San Ciro medico eremita martire, è stato rappresentato, quindi, in culture diverse in modo differente: medico nei mosaici bizantini; eremita nella rappresentazione dei gesuiti di Napoli; martire a Marineo, dove i fedeli iniziano il rosario dicendo: «Salve, o martire San Ciro [...]».
Inoltre, come abbiamo visto, vi è una differenza tra il livello istituzionale e quello popolare: diversità riscontrabile anche nelle tecniche, nei materiali usati o nelle orazioni stampate dietro la stessa immagine.
Possiamo, infine, dire che l’elemento caratterizzante del santino popolare è una forte componente narrativa, a differenza del santino colto dove l’immagine tende all’evidenziazione del contenuto concettuale. Per la Chiesa, infatti, le immagini hanno lo scopo di evocare il soggetto. E il metodo migliore è descriverlo nel modo più semplice e senza artifici che potrebbero sviare l’osservatore su questioni marginali.
Non solo la rappresentazione è differente, ma lo stesso rapporto con le immagini sacre assume connotati diversi.
La devozione popolare
La devozione popolare, spesso, si rivolge a certi santi o a certe immagini percorrendo vie del tutto indipendenti da quelle seguite dal culto ufficiale. Per il popolo le immaginette rappresentano il tramite tra il fedele e il santo. Alla santina vengono addirittura attribuiti poteri miracolosi: si pensi all'abitino di stoffa indossato dai malati.

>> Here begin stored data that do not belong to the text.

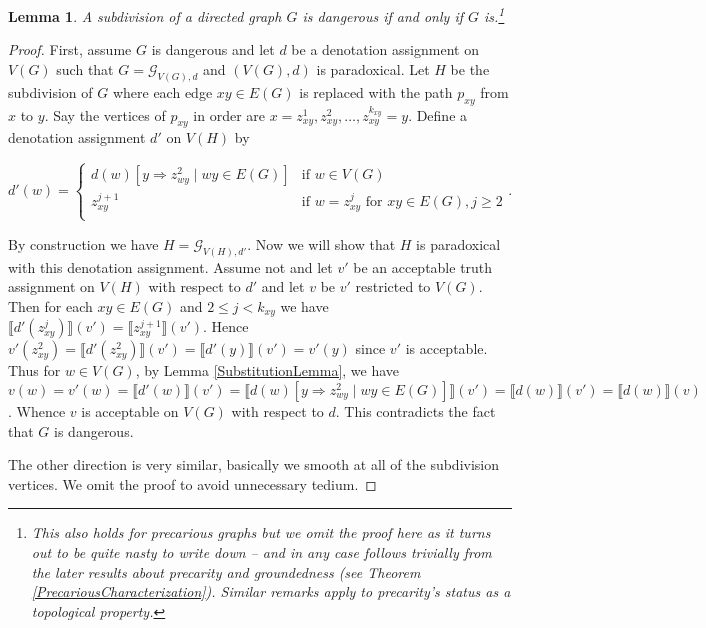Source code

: \documentclass[12pt]{article}
\newtheorem{lem}[thm]{Lemma}
\theoremstyle{remark}
\newcommand{\fancy}[1]{\mathcal{#1}}
\def\G{\fancy{G}}
\begin{document}
\begin{lem}\label{SubdivisionLemma}
A subdivision of a directed graph $G$ is dangerous if and only if $G$ is.\footnote{This also holds for precarious graphs but we omit the proof here as it turns out to be quite nasty to write down -- and in any case follows trivially from the later results about precarity and groundedness (see Theorem \ref{PrecariousCharacterization}). Similar remarks apply to precarity's status as a topological property.}
\end{lem}
\begin{proof}
First, assume $G$ is dangerous and let $d$ be a denotation assignment on $V(G)$ such that $G = \G_{V(G), d}$ and $(V(G), d)$ is paradoxical.  Let $H$ be the subdivision of $G$ where each edge $xy \in E(G)$ is replaced with the path $p_{xy}$ from $x$ to $y$.  Say the vertices of $p_{xy}$ in order are $x = z_{xy}^1, z_{xy}^2, \ldots, z_{xy}^{k_{xy}} = y$.  Define a denotation assignment $d'$ on $V(H)$ by

\[d'(w) = \begin{cases}
d(w)[y \Rightarrow z_{wy}^2 \mid wy \in E(G)] & \text{if } w \in V(G) \\
z_{xy}^{j+1} & \text{if } w = z_{xy}^j \text{ for } xy \in E(G), j \geq 2 \\
\end{cases}.\]

By construction we have $H = \G_{V(H), d'}$.  Now we will show that $H$ is paradoxical with this denotation assignment.  Assume not and let $v'$ be an acceptable truth assignment on $V(H)$ with respect to $d'$ and let $v$ be $v'$ restricted to $V(G)$. Then for each $xy \in E(G)$ and $2 \leq j < k_{xy}$ we have $\llbracket d'(z_{xy}^j) \rrbracket(v') = \llbracket z_{xy}^{j + 1} \rrbracket(v')$.  Hence $v'(z_{xy}^2) = \llbracket d'(z_{xy}^2) \rrbracket(v') = \llbracket d'(y) \rrbracket(v') = v'(y)$ since $v'$ is acceptable.  Thus for $w \in V(G)$, by Lemma \ref{SubstitutionLemma}, we have $v(w) = v'(w) = \llbracket d'(w) \rrbracket(v') = \llbracket d(w)[y \Rightarrow z_{wy}^2 \mid wy \in E(G)] \rrbracket(v') = \llbracket d(w) \rrbracket(v') = \llbracket d(w) \rrbracket(v)$.  Whence $v$ is acceptable on $V(G)$ with respect to $d$.  This contradicts the fact that $G$ is dangerous.\newline

The other direction is very similar, basically we smooth at all of the subdivision vertices.  We omit the proof to avoid unnecessary tedium.
\end{proof}
\end{document}
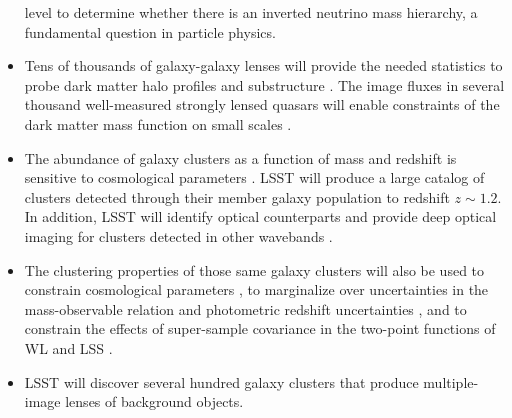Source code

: \begin{itemize}
level to determine whether there is an inverted neutrino mass hierarchy, a
fundamental question in particle physics.
\item Tens of thousands of galaxy-galaxy lenses will provide the needed statistics to probe dark matter
halo profiles and substructure \cite[e.g.,][]{2006MNRAS.368..715M,2012Natur.481..341V}. The image fluxes in several thousand well-measured
strongly lensed quasars will enable constraints of the dark matter mass function on small scales \citep{2002ApJ...572...25D}.
\item The abundance of galaxy clusters as a function of mass and redshift is sensitive to cosmological parameters
\citep[SciBook, Ch.~13;][]{2014MNRAS.443.1973V}. LSST will produce a large catalog of clusters detected through their member galaxy population
to redshift $z\sim 1.2$.  In addition, LSST will identify optical counterparts and provide deep optical
imaging for clusters detected in other wavebands \citep[e.g.,][]{2009ApJ...701...32S}.
\item The clustering properties of those same galaxy clusters will also be used to constrain
  cosmological parameters \citep{1996MNRAS.282.1096M,2013MNRAS.434..684M}, to marginalize over uncertainties in
  the mass-observable relation and photometric redshift uncertainties \citep{2011PhRvD..83b3008O}, and to constrain the effects of super-sample covariance in the two-point functions of WL and LSS \citep{2003ApJ...584..702H,2014MNRAS.441.2456T}.
\item LSST will discover several hundred galaxy clusters that produce multiple-image lenses of background objects.

\end{itemize}

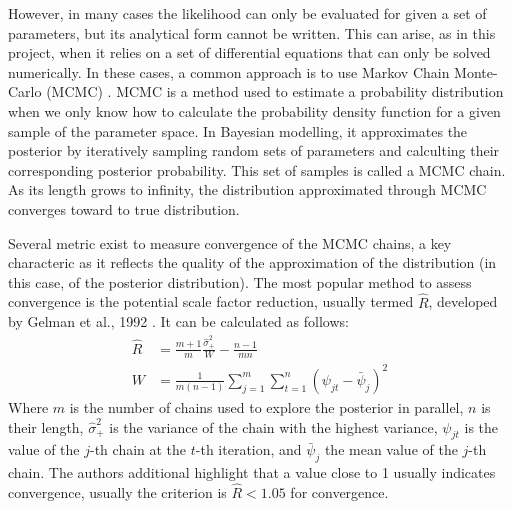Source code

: \documentclass[11pt]{article}
\begin{document}
However, in many cases the likelihood can only be evaluated for given a set of parameters, but its analytical form cannot be written. This can arise, as in this project, when it relies on a set of differential equations that can only be solved numerically. In these cases, a common approach is to use Markov Chain Monte-Carlo (MCMC) \cite{mcmcTuto}. MCMC is a method used to estimate a probability distribution when we only know how to calculate the probability density function for a given sample of the parameter space. In Bayesian modelling, it approximates the posterior by iteratively sampling random sets of parameters and calculting their corresponding posterior probability. This set of samples is called a MCMC chain. As its length grows to infinity, the distribution approximated through MCMC converges toward to true distribution. 

Several metric exist to measure convergence of the MCMC chains, a key characteric as it reflects the quality of the approximation of the distribution \cite{moins2023use} (in this case, of the posterior distribution). The most popular method to assess convergence is the potential scale factor reduction, usually termed $\hat{R}$, developed by Gelman et al., 1992 \cite{rhat}. It can be calculated as follows:
\begin{align*}
    \hat{R} &= \frac{m+1}{m}\frac{\hat{\sigma}^2_+}{W}-\frac{n-1}{mn} \\ 
    W &= \frac{1}{m(n-1)}\sum^m_{j=1}\sum^n_{t=1}(\psi_{jt}-\bar{\psi}_j)^2 
\end{align*}
Where $m$ is the number of chains used to explore the posterior in parallel, $n$ is their length, $\hat{\sigma}^2_+$ is the variance of the chain with the highest variance, $\psi_{jt}$ is the value of the $j$-th chain at the $t$-th iteration, and $\bar{\psi}_j$ the mean value of the $j$-th chain. The authors additional highlight that a value close to 1 usually indicates convergence, usually the criterion is $\hat{R}<1.05$ for convergence.
\end{document}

L’immagine di san Ciro viene così portata in ospedale, baciata e poggiata sulla parte malata, perché può guarire da una infermità. La santina può anche rappresentare la presenza del santo nel luogo in cui è posta, in casa o al lavoro: si pensi alle donne che le sistemano nella culla dei bambini o all’abitudine degli artigiani di incollarle sul banco di lavoro. Sono tantissimi, inoltre, i devoti che le conservano nei portafogli. Anche nei cassetti delle case abbondano le immaginette sacre. Vi è anche la credenza popolare secondo la quale non è buono liberarsene, poiché il disfarsene significa annullare la protezione assicurata al devoto, se non addirittura chiamarsi contro sventure (De Padova 2003).
Le immagini soddisfano il bisogno di materializzazione del sacro, dando volto e corpo a personaggi e luoghi di cui si è sentito solo parlare, privatizzando un soggetto di culto collettivo.
Spesso accade che magia, superstizione e religione si confondano dando luogo ad una particolare dimensione religiosa, diversa nei diversi contesti culturali.
In campo popolare le immagini occupano, come gli stessi santi, una posizione di confine: questa volta tra il modello proposto dalla cultura ufficiale e quello in uso presso il popolo (Ibidem).